COOKING COLLOPS.--Dean Ramsay, who tells us, in his
"Reminiscences of Scottish Life and Character," a number of
famous stories of the strong-headed, warm-hearted, and
plain-spoken old dames of the north, gives, amongst them, the
following:--A strong-minded lady of this class was inquiring the
character of a cook she was about to hire. The lady who was
giving the character entered a little upon the cook's moral
qualifications, and described her as a very decent woman; to
which the astounding reply--this was 60 years ago, and a Dean
tells the story--"Oh, d--n her decency; can she make good
collops?"

ROAST FILLET OF VEAL.

872. INGREDIENTS.--Veal, forcemeat No. 417, melted butter.

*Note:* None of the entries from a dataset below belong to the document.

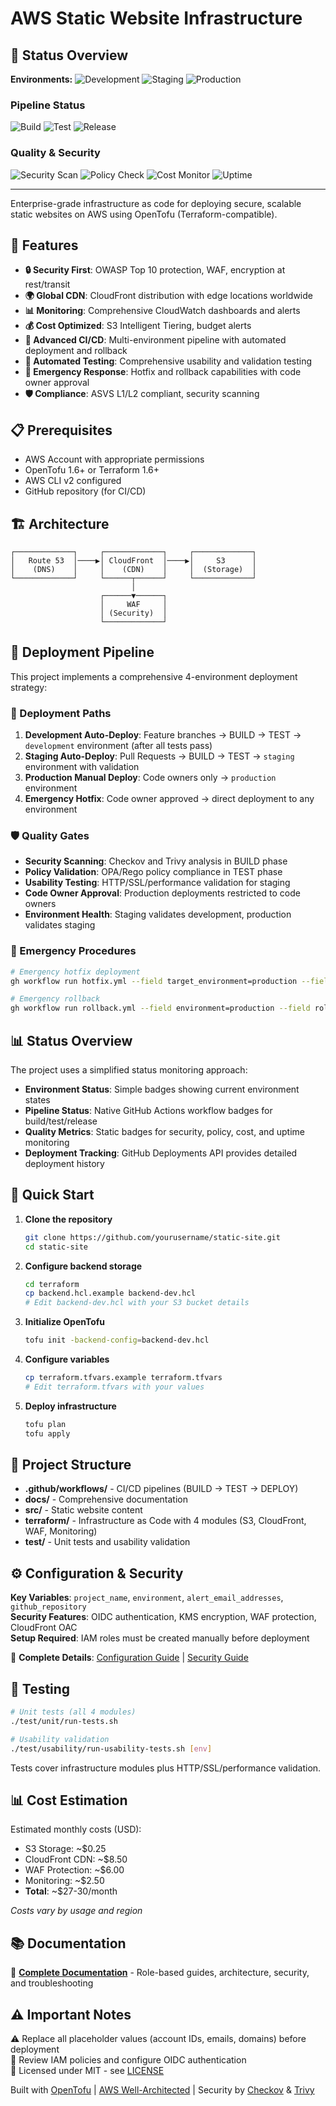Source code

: # AWS Static Website Infrastructure

## 🚀 Status Overview

**Environments:** ![Development](https://img.shields.io/badge/development-unknown-lightgrey) ![Staging](https://img.shields.io/badge/staging-unknown-lightgrey) ![Production](https://img.shields.io/badge/production-unknown-lightgrey)

### Pipeline Status
![Build](https://github.com/celtikill/static-site/actions/workflows/build.yml/badge.svg) ![Test](https://github.com/celtikill/static-site/actions/workflows/test.yml/badge.svg) ![Release](https://github.com/celtikill/static-site/actions/workflows/release.yml/badge.svg)

### Quality & Security
![Security Scan](https://img.shields.io/badge/security%20scan-passing-brightgreen) ![Policy Check](https://img.shields.io/badge/policy%20check-passing-brightgreen) ![Cost Monitor](https://img.shields.io/badge/cost%20monitor-on%20budget-brightgreen) ![Uptime](https://img.shields.io/badge/uptime-99.9%25-brightgreen)

---

Enterprise-grade infrastructure as code for deploying secure, scalable static websites on AWS using OpenTofu (Terraform-compatible).

## 🚀 Features

- **🔒 Security First**: OWASP Top 10 protection, WAF, encryption at rest/transit
- **🌍 Global CDN**: CloudFront distribution with edge locations worldwide
- **📊 Monitoring**: Comprehensive CloudWatch dashboards and alerts
- **💰 Cost Optimized**: S3 Intelligent Tiering, budget alerts
- **🔄 Advanced CI/CD**: Multi-environment pipeline with automated deployment and rollback
- **🧪 Automated Testing**: Comprehensive usability and validation testing
- **🚨 Emergency Response**: Hotfix and rollback capabilities with code owner approval
- **🛡️ Compliance**: ASVS L1/L2 compliant, security scanning

## 📋 Prerequisites

- AWS Account with appropriate permissions
- OpenTofu 1.6+ or Terraform 1.6+
- AWS CLI v2 configured
- GitHub repository (for CI/CD)

## 🏗️ Architecture

```
┌─────────────┐     ┌─────────────┐     ┌─────────────┐
│   Route 53  │────▶│ CloudFront  │────▶│     S3      │
│    (DNS)    │     │    (CDN)    │     │  (Storage)  │
└─────────────┘     └──────┬──────┘     └─────────────┘
                           │
                    ┌──────▼──────┐
                    │     WAF     │
                    │ (Security)  │
                    └─────────────┘
```

## 🔄 Deployment Pipeline

This project implements a comprehensive 4-environment deployment strategy:

### 🔀 Deployment Paths

1. **Development Auto-Deploy**: Feature branches → BUILD → TEST → `development` environment (after all tests pass)
2. **Staging Auto-Deploy**: Pull Requests → BUILD → TEST → `staging` environment with validation
3. **Production Manual Deploy**: Code owners only → `production` environment
4. **Emergency Hotfix**: Code owner approved → direct deployment to any environment

### 🛡️ Quality Gates

- **Security Scanning**: Checkov and Trivy analysis in BUILD phase
- **Policy Validation**: OPA/Rego policy compliance in TEST phase  
- **Usability Testing**: HTTP/SSL/performance validation for staging
- **Code Owner Approval**: Production deployments restricted to code owners
- **Environment Health**: Staging validates development, production validates staging

### 🚨 Emergency Procedures

```bash
# Emergency hotfix deployment
gh workflow run hotfix.yml --field target_environment=production --field hotfix_reason="Critical security fix"

# Emergency rollback
gh workflow run rollback.yml --field environment=production --field rollback_reason="Performance regression"
```

## 📊 Status Overview

The project uses a simplified status monitoring approach:

- **Environment Status**: Simple badges showing current environment states
- **Pipeline Status**: Native GitHub Actions workflow badges for build/test/release
- **Quality Metrics**: Static badges for security, policy, cost, and uptime monitoring
- **Deployment Tracking**: GitHub Deployments API provides detailed deployment history

## 🚀 Quick Start

1. **Clone the repository**
   ```bash
   git clone https://github.com/yourusername/static-site.git
   cd static-site
   ```

2. **Configure backend storage**
   ```bash
   cd terraform
   cp backend.hcl.example backend-dev.hcl
   # Edit backend-dev.hcl with your S3 bucket details
   ```

3. **Initialize OpenTofu**
   ```bash
   tofu init -backend-config=backend-dev.hcl
   ```

4. **Configure variables**
   ```bash
   cp terraform.tfvars.example terraform.tfvars
   # Edit terraform.tfvars with your values
   ```

5. **Deploy infrastructure**
   ```bash
   tofu plan
   tofu apply
   ```

## 📁 Project Structure

- **.github/workflows/** - CI/CD pipelines (BUILD → TEST → DEPLOY)
- **docs/** - Comprehensive documentation
- **src/** - Static website content  
- **terraform/** - Infrastructure as Code with 4 modules (S3, CloudFront, WAF, Monitoring)
- **test/** - Unit tests and usability validation

## ⚙️ Configuration & Security

**Key Variables**: `project_name`, `environment`, `alert_email_addresses`, `github_repository`  
**Security Features**: OIDC authentication, KMS encryption, WAF protection, CloudFront OAC  
**Setup Required**: IAM roles must be created manually before deployment

📖 **Complete Details**: [Configuration Guide](docs/guides/iam-setup.md) | [Security Guide](SECURITY.md)

## 🧪 Testing

```bash
# Unit tests (all 4 modules)
./test/unit/run-tests.sh

# Usability validation
./test/usability/run-usability-tests.sh [env]
```

Tests cover infrastructure modules plus HTTP/SSL/performance validation.

## 📊 Cost Estimation

Estimated monthly costs (USD):
- S3 Storage: ~$0.25
- CloudFront CDN: ~$8.50
- WAF Protection: ~$6.00
- Monitoring: ~$2.50
- **Total**: ~$27-30/month

*Costs vary by usage and region*

## 📚 Documentation

📖 **[Complete Documentation](docs/README.md)** - Role-based guides, architecture, security, and troubleshooting

## ⚠️ Important Notes

⚠️ Replace all placeholder values (account IDs, emails, domains) before deployment  
🔐 Review IAM policies and configure OIDC authentication  
📄 Licensed under MIT - see [LICENSE](LICENSE)

Built with [OpenTofu](https://opentofu.org/) | [AWS Well-Architected](https://aws.amazon.com/architecture/well-architected/) | Security by [Checkov](https://www.checkov.io/) & [Trivy](https://trivy.dev/)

_Mode_.--Have the fillet cut according to the size required; take out
the bone, and after raising the skin from the meat, put under the flap a
nice forcemeat, made by recipe No. 417. Prepare sufficient of this, as
there should be some left to eat cold, and to season and flavour a mince
if required. Skewer and bind the veal up in a round form; dredge well
with flour, put it down at some distance from the fire at first, and
baste continually. About 1/2 hour before serving, draw it nearer the
fire, that it may acquire more colour, as the outside should be of a
rich brown, but not burnt. Dish it, remove the skewers, which replace by
a silver one; pour over the joint some good melted butter, and serve
with either boiled ham, bacon, or pickled pork. Never omit to send a cut
lemon to table with roast veal.

[Illustration: FILLET OF VEAL.]

_Time_.--A fillet of veal weighing 12 lbs., about 4 hours.

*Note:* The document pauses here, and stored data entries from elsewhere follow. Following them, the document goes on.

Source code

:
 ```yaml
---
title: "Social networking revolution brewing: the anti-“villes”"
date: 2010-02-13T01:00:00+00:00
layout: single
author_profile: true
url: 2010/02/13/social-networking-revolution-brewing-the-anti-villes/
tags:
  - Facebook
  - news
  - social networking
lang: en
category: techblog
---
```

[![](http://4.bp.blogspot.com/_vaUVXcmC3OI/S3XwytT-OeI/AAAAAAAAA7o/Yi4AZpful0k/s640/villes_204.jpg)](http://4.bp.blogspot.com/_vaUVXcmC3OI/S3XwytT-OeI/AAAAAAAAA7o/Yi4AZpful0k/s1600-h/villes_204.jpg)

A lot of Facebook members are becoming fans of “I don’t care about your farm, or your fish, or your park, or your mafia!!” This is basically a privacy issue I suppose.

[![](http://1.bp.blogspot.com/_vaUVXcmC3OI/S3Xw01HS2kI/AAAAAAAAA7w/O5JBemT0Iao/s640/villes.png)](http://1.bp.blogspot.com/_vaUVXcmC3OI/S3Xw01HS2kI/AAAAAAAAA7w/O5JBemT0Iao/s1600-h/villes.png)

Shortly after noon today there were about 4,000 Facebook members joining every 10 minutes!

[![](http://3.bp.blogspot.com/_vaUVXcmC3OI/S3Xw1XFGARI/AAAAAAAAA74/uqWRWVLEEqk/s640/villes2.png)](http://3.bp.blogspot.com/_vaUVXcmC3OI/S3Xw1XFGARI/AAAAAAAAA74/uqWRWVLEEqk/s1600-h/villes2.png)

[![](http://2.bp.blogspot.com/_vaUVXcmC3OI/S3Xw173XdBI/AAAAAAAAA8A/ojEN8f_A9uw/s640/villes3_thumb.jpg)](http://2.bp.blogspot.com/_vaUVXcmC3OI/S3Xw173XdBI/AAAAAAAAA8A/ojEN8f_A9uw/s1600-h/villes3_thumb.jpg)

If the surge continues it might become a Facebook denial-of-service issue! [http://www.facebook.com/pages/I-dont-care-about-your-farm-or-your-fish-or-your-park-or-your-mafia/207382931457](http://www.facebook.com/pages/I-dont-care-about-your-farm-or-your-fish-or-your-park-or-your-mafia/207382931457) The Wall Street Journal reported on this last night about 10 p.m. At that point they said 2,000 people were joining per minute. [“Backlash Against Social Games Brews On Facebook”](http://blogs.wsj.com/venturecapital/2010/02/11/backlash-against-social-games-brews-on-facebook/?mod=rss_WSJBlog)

_Average cost_, 9d. per lb.

_Sufficient_ for 9 or 10 persons.

_Seasonable_ from March to October.

STEWED FILLET OF VEAL.

873. INGREDIENTS.--A small fillet of veal, forcemeat No. 417, thickening
of butter and flour, a few mushrooms, white pepper to taste, 2
tablespoonfuls of lemon-juice, 2 blades of pounded mace, 1/2 glass of
sherry.

_Mode_.--If the whole of the leg is purchased, take off the knuckle to
stew, and also the square end, which will serve for cutlets or pies.
Remove the bone, and fill the space with a forcemeat No. 417. Roll and
skewer it up firmly; place a few skewers at the bottom of a stewpan to
prevent the meat from sticking, and cover the veal with a little weak
stock. Let it simmer very _gently_ until tender, as the more slowly veal
is stewed, the better. Strain and thicken the sauce, flavour it with
lemon-juice, mace, sherry, and white pepper; give one boil, and pour it
over the meat. The skewers should be removed, and replaced by a silver
one, and the dish garnished with slices of cut lemon.

_Time_.--A. fillet of veal weighing 6 lbs., 3 hours' very gentle
stewing.

_Average cost_, 9d. per lb.

_Sufficient_ for 5 or 6 persons.

_Seasonable_ from March to October.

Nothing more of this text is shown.